**WHAT YOU ARE ASKED TO DO**
Without the pictures, restate all of the data below word for word.

**THE DATA**
⟨

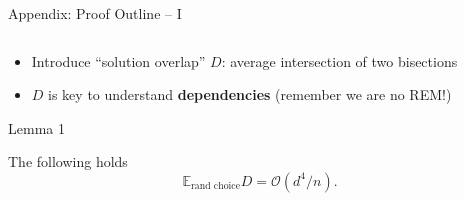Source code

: \documentclass[presentation,12pt]{beamer}
\begin{document}
\begin{frame}{Appendix: Proof Outline -- I}
  
  \begin{columns}
  \begin{column}{0.8\textwidth}
    \begin{itemize}
      \item Introduce ``solution overlap'' $D$: average intersection of
      two bisections
      \item $D$ is key to understand \textbf{dependencies} (remember 
      we are no REM!)
    \end{itemize}
  \vspace{1em}

  \begin{block}{\rule[-0.6ex]{0pt}{2.5ex}Lemma 1}
  The following holds
  \[
      \mathbb{E}_{\text{rand choice}} D = \mathcal{O}(d^4 / n).
    \]
  \end{block}


\end{column}
\end{columns}
\end{frame}
\end{document}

⟩

**RESPONSE**
Source code

: \documentclass[presentation,12pt]{beamer}
\begin{document}
\begin{frame}{Appendix: Proof Outline -- I}
  
  \begin{columns}
  \begin{column}{0.8\textwidth}
    \begin{itemize}
      \item Introduce ``solution overlap'' $D$: average intersection of
      two bisections
      \item $D$ is key to understand \textbf{dependencies} (remember 
      we are no REM!)
    \end{itemize}
  \vspace{1em}

  \begin{block}{\rule[-0.6ex]{0pt}{2.5ex}Lemma 1}
  The following holds
  \[
      \mathbb{E}_{\text{rand choice}} D = \mathcal{O}(d^4 / n).
    \]
  \end{block}


\end{column}
\end{columns}
\end{frame}
\end{document}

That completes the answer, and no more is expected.